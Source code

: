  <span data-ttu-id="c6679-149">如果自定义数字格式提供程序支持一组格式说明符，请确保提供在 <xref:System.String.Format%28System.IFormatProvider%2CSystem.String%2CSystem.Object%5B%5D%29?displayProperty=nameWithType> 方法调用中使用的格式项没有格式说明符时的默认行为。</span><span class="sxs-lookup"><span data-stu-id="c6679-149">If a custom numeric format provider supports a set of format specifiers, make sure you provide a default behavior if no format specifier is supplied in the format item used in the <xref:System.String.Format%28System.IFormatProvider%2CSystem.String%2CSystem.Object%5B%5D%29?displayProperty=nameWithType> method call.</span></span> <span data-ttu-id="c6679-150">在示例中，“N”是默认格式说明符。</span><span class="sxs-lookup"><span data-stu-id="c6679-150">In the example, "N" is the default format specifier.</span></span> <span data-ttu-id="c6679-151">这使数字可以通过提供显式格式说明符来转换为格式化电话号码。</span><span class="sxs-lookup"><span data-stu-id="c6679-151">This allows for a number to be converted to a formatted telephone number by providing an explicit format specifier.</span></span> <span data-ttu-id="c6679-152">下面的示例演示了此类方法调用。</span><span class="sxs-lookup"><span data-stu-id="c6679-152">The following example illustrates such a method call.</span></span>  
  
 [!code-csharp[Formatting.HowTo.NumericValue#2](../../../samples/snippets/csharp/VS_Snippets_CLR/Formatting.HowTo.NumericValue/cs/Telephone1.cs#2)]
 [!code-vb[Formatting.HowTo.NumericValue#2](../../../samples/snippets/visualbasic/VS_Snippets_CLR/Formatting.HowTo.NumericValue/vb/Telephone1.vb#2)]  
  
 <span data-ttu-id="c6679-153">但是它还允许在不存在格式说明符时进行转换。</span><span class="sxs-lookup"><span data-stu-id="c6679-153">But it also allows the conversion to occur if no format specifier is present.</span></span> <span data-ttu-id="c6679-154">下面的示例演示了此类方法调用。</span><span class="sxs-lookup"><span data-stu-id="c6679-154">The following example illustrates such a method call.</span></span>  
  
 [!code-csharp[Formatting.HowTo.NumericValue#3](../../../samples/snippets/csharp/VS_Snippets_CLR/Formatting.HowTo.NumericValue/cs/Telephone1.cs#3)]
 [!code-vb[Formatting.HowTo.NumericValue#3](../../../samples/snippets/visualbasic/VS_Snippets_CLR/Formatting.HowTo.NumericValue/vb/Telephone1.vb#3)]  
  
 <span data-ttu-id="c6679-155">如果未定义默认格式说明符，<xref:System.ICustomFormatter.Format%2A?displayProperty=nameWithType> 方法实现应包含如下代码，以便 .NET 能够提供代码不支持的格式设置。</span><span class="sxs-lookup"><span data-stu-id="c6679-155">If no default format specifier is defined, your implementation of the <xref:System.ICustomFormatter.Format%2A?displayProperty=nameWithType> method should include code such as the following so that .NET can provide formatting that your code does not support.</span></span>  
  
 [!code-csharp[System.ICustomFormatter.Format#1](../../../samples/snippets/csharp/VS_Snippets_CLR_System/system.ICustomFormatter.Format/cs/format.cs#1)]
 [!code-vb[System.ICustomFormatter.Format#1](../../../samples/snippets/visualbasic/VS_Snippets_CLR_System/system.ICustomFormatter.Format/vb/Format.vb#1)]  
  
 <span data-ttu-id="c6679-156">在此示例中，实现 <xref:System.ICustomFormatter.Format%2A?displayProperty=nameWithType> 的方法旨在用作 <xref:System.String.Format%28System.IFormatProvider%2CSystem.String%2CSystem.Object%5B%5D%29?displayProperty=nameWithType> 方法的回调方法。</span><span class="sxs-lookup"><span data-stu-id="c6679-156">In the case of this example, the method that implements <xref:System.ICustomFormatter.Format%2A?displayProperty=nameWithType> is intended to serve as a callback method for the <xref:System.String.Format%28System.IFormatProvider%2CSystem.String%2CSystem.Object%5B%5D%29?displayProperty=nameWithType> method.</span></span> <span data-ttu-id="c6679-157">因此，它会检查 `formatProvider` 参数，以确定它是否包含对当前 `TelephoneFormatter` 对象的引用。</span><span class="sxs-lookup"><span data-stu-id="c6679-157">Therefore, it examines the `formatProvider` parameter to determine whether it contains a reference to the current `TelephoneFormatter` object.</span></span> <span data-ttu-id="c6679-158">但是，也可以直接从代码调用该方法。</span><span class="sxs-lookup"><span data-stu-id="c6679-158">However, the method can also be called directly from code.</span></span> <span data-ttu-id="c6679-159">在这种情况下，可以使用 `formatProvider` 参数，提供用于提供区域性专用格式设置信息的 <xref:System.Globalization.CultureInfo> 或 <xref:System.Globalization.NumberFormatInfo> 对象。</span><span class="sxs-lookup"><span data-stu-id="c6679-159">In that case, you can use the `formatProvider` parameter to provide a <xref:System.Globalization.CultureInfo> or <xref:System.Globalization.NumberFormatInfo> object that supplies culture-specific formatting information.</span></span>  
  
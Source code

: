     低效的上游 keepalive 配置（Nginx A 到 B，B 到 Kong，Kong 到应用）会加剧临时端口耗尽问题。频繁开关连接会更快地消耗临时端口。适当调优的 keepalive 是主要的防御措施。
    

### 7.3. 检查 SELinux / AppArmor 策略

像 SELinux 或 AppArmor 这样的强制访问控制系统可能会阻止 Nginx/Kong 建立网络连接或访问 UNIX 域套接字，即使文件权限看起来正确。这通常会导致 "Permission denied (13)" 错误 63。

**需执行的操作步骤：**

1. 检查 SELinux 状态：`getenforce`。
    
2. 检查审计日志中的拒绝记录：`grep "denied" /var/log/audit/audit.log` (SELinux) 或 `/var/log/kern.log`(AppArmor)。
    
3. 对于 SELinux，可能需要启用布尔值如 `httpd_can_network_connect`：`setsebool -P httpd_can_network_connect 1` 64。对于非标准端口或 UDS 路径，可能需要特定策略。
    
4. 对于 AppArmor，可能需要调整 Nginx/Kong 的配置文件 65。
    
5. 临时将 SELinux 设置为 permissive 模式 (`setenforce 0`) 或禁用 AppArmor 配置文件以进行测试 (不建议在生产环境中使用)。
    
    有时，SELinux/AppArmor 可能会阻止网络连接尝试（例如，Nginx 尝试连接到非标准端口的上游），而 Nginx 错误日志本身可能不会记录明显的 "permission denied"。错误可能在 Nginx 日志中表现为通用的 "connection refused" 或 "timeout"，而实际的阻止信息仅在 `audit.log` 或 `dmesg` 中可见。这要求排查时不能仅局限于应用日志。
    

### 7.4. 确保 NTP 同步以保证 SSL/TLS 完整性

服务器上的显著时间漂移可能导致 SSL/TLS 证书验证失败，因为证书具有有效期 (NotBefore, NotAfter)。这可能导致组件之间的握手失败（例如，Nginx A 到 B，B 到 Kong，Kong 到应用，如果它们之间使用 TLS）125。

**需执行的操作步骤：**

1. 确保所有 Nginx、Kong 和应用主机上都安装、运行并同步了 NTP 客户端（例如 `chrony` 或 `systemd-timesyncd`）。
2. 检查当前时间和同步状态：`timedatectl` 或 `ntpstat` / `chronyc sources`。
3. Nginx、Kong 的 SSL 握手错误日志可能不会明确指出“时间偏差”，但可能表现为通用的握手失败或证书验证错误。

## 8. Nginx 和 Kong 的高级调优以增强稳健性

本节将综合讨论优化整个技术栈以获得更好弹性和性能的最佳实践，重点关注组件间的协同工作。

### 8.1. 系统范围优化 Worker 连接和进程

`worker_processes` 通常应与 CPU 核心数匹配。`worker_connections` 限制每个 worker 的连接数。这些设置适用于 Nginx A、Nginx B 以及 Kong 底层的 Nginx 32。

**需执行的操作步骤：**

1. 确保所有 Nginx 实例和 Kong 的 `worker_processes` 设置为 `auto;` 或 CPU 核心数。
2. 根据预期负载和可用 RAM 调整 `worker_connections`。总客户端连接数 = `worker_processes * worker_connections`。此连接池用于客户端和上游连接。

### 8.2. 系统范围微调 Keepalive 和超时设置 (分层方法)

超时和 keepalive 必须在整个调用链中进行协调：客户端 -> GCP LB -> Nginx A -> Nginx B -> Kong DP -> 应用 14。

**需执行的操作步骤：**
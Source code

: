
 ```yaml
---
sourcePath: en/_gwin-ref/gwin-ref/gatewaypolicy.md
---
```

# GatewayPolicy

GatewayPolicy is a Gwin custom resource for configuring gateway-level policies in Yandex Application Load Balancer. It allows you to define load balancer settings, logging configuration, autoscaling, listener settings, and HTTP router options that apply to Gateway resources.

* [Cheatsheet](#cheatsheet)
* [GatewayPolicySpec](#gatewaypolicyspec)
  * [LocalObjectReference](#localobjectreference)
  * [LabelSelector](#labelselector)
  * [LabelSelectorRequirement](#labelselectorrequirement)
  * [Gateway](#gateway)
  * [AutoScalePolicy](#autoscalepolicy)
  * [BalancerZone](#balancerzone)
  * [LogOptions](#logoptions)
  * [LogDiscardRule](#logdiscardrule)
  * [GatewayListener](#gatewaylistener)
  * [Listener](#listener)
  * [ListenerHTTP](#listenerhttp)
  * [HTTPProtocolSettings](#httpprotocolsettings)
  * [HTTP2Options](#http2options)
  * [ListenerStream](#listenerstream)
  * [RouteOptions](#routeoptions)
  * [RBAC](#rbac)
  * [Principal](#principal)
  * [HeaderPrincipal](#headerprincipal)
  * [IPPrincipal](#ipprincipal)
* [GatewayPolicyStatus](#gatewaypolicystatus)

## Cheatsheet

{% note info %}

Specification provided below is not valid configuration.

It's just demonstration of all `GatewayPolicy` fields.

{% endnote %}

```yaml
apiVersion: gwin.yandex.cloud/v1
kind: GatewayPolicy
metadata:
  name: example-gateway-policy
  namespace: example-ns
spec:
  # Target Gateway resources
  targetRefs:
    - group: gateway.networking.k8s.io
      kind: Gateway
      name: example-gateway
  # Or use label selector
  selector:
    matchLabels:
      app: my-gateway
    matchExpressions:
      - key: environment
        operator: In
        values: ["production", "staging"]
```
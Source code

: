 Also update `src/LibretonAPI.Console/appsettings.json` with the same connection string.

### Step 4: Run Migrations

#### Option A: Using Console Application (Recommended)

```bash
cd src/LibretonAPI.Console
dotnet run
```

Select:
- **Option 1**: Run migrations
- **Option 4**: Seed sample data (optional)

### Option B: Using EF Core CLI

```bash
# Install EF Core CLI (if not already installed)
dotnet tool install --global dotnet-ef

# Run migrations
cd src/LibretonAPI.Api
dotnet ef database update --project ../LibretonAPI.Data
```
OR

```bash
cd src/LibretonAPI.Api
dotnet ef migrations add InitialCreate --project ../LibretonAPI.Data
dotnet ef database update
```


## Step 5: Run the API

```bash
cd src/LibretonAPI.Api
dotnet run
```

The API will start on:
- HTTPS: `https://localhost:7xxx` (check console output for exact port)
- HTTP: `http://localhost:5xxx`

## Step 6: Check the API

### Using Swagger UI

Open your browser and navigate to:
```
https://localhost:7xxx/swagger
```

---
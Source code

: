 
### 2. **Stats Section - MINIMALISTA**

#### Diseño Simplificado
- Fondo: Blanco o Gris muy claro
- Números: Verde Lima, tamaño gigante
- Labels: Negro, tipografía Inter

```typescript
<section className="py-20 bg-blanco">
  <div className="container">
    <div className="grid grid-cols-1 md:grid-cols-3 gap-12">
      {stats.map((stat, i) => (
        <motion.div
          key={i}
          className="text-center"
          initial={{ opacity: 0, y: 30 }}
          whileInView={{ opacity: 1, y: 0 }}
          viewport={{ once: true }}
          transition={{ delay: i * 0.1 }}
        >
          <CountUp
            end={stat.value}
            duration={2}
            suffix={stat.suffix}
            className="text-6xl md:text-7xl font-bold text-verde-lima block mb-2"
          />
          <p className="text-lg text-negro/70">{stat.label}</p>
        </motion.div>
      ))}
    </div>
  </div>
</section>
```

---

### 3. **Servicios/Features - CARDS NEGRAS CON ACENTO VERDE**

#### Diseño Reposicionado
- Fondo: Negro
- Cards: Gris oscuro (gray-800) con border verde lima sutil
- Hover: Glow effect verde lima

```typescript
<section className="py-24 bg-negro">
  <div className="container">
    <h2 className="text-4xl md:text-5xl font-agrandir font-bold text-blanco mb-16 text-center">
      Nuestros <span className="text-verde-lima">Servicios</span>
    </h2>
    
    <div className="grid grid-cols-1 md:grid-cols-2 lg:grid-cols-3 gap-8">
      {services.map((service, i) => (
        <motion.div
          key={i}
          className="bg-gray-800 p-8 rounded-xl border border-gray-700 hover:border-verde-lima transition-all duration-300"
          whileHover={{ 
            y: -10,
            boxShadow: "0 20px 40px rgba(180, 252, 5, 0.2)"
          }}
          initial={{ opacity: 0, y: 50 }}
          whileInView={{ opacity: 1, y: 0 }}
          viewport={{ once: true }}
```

*Task*. How many of the lines above contain the word "visualbasic"? Give the number alone.

*Result for this task*. 3